Main reason for the dual xmfr is isolation
I see another version that used an optocoupler
If you find the one with the 2KV output please post.


----------



## rmay635703 (Oct 23, 2008)

morvolts said:


> Thats how I see it
> also of note was a Xmfr that was rewound with half the output voltage.
> Main reason for the dual xmfr is isolation
> I see another version that used an optocoupler
> If you find the one with the 2KV output please post.


The blogger was talking about putting many microwave transformers to get into the 20+kv area for some sort of experiments he was doing, its been 2 years since I read it but I remember a laundry list of applications one of which was battery desulphating. (he wanted to be able to vary voltage depending on what application)

I will have to see I didn't bookmark it and google isn't cooperating.


----------



## morvolts (Jun 19, 2008)

I work with high voltages and would caution anyone thats an novice to avoid it at all costs.
I can see no reason for someone to experiment with 20KV.


----------



## rmay635703 (Oct 23, 2008)

morvolts said:


> I work with high voltages and would caution anyone thats an novice to avoid it at all costs.
> I can see no reason for someone to experiment with 20KV.

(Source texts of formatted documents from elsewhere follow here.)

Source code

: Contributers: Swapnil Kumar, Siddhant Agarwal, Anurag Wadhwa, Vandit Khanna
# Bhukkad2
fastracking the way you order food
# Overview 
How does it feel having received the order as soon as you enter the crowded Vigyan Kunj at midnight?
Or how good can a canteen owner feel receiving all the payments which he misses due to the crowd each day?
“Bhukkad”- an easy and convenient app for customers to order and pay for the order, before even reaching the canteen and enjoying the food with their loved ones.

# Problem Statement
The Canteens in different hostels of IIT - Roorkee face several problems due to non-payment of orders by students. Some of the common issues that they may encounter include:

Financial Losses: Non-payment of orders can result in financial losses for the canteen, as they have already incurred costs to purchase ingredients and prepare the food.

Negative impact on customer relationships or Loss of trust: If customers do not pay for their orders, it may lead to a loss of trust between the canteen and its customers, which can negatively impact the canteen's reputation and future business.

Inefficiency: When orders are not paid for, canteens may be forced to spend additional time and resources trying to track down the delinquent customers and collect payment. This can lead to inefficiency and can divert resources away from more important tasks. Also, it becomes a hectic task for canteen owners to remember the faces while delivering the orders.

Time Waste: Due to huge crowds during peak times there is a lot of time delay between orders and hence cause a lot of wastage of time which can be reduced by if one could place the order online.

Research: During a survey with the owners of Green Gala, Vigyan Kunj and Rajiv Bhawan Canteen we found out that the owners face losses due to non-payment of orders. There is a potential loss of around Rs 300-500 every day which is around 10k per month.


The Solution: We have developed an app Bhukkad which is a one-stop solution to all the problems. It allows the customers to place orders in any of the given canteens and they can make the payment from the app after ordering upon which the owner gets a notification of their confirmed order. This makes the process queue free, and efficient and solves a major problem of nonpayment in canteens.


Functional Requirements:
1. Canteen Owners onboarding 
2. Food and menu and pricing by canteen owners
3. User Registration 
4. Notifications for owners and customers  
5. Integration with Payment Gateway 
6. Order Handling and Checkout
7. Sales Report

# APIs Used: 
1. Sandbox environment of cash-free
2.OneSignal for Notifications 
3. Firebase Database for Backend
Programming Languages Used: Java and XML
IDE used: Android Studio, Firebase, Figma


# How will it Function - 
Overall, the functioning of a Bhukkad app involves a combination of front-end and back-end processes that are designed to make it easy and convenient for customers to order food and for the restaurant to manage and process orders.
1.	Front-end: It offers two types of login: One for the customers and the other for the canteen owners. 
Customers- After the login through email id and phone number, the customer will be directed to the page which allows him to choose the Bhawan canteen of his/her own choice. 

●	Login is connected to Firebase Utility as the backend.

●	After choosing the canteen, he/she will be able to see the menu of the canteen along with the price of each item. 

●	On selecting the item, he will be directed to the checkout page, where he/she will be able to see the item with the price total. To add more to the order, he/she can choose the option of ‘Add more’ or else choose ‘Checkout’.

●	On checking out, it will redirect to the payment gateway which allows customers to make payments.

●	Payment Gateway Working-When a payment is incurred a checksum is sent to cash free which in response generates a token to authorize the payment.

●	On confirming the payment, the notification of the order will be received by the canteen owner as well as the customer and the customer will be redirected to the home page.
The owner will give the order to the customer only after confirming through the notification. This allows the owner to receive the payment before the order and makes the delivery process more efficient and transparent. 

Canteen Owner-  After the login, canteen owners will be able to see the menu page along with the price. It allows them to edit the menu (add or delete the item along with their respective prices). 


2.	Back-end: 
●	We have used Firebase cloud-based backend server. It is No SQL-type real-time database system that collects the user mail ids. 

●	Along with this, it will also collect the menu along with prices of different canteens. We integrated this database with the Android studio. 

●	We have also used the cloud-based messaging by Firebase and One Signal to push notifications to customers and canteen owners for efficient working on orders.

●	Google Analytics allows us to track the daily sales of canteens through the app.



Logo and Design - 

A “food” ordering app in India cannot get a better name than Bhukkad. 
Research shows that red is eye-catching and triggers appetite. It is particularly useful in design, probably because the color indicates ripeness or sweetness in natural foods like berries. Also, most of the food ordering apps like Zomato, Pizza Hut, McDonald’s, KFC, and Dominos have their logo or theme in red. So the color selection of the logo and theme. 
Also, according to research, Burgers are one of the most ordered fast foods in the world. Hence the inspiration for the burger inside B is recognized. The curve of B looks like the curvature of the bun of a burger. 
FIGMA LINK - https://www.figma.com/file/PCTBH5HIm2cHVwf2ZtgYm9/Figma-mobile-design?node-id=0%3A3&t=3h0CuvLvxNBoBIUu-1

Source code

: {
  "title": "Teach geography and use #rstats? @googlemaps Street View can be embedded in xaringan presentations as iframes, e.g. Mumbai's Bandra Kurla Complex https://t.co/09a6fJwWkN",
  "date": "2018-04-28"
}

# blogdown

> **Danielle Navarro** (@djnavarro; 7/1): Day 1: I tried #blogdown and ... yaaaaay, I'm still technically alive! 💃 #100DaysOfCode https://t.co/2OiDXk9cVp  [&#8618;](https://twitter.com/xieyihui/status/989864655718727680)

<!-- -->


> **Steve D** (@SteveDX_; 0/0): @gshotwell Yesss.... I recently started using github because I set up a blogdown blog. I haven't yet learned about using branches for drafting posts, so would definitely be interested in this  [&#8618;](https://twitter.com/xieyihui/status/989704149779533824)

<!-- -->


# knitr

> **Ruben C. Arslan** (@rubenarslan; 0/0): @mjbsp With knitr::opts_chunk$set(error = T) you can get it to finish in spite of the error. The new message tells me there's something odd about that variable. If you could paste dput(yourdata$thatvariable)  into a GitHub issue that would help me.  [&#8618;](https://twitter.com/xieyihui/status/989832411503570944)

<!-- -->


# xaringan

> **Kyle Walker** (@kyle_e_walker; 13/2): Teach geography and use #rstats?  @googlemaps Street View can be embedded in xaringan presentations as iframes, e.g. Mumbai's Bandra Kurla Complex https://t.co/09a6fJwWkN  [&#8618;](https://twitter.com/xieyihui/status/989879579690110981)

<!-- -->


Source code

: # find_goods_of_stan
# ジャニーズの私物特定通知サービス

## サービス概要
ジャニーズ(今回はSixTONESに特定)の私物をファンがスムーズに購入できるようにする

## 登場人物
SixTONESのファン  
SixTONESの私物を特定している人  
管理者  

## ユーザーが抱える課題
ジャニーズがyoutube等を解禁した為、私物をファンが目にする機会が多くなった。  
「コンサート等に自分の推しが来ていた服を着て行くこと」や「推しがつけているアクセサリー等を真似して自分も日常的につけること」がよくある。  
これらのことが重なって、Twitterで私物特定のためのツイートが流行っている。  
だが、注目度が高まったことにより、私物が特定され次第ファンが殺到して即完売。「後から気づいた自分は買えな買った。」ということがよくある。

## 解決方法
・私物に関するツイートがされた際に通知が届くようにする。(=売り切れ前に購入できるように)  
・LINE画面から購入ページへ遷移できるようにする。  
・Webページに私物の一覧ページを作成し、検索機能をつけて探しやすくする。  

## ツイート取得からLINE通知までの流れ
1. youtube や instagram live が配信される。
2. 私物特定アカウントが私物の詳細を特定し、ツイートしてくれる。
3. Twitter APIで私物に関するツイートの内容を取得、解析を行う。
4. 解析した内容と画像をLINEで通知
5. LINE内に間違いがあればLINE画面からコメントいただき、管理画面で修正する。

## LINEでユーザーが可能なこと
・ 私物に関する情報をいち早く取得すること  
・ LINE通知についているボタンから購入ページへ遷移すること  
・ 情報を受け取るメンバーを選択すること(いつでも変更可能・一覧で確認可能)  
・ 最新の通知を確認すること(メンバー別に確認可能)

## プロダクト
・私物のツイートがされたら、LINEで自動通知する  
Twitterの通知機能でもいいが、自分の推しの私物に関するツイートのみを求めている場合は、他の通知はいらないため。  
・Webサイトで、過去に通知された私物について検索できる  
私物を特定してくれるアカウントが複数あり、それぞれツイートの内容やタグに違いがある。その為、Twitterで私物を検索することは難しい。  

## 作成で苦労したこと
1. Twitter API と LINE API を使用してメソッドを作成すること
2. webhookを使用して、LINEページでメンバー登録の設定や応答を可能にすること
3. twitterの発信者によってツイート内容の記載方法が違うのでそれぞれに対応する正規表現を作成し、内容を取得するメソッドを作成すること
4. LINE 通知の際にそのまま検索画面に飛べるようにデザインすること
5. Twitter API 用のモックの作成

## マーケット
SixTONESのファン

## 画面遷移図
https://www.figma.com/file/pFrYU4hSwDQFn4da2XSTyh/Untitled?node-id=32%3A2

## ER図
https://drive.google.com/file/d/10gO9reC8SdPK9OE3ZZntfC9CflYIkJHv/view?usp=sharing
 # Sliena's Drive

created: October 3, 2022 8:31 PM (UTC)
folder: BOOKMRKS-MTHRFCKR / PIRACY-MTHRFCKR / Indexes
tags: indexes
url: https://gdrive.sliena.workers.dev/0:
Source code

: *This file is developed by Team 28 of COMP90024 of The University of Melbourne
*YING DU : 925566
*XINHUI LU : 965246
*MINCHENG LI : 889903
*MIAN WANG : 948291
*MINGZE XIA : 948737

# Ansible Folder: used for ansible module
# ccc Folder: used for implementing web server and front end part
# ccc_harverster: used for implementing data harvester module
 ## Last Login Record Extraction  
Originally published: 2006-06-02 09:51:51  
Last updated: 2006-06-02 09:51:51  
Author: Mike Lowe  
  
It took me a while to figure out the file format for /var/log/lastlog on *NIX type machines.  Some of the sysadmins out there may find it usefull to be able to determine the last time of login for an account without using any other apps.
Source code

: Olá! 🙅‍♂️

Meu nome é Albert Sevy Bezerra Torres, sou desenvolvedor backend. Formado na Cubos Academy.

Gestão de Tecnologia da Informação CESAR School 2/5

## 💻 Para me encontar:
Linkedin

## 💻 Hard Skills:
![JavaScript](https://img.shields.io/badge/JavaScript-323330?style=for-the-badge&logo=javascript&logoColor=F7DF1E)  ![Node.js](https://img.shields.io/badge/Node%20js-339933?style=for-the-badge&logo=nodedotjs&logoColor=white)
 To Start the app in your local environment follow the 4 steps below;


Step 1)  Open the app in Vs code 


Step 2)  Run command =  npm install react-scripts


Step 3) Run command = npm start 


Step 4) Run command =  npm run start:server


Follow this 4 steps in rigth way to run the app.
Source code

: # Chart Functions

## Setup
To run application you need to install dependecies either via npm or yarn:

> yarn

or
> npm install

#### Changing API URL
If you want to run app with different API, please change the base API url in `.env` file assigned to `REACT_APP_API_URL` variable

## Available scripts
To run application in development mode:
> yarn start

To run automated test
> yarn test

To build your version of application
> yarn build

I have worked with HV, they have it in the plant, not something you would play with and my interest was not in the voltage multiplying aspects of his design, aka I have no interest in reproducing a tesla experiment with voltage dancing about the room. I would be more interested in the lower voltages for a spark gap like setup.

Also remember that the amperage would be a few micro amps (or less) in his setup when getting into the very high voltages.


----------



## speculawyer (Feb 10, 2009)

20 KILO-Volts? Woah. I feel like Doc Brown saying "1.21 Gigawatts!"


----------



## morvolts (Jun 19, 2008)

rmay635703 said:


> The blogger was talking about putting many microwave transformers to get into the 20+kv area for some sort of experiments he was doing, its been 2 years since I read it but I remember a laundry list of applications one of which was battery desulphating. (he wanted to be able to vary voltage depending on what application)
> 
> I will have to see I didn't bookmark it and google isn't cooperating.


find anything yet?


----------



## rmay635703 (Oct 23, 2008)

morvolts said:


> find anything yet?


Nope I found lots of blogs talking about microwave transformers but I can't find the one I was thinking of.

It may have been taken down after all its been a few years.


----------



## morvolts (Jun 19, 2008)

Anyone have luck with a high powered desulfator?
I dont have years to do all my batterys with a little one.


----------



## rmay635703 (Oct 23, 2008)

morvolts said:


> Anyone have luck with a high powered desulfator?
> I dont have years to do all my batterys with a little one.


Your "little" one can be modified to treat any voltage pack, as such you could just string all the batteries together or pick a set voltage string you want to deal with and treat them all at once using the little desulphator.

Good Luck
Ryan


----------



## morvolts (Jun 19, 2008)

At 1 lb a day it would take a long time..


----------



## rmay635703 (Oct 23, 2008)

morvolts said:


> At 1 lb a day it would take a long time..


1lb per battery per day, not as long as you think


----------



## morvolts (Jun 19, 2008)

the way I understand it that would be (in my case) 8x65lb
which equals 520 days.


----------



## rmay635703 (Oct 23, 2008)

morvolts said:


> the way I understand it that would be (in my case) 8x65lb
> which equals 520 days.


If wired in parallel yes that would be the case, but in series the effect is equal throughout all the batteries assuming you modify the circuit for the higher voltage, there are also a few tweeks in the values that can increase speed a smidge.

But now that you mention it I am not sure if that works, the amperage spikess would be the same but at a higher voltage, it should be the same as having multple small desulphators one to a battery but maybe I am wrong because of the additional wiring.


----------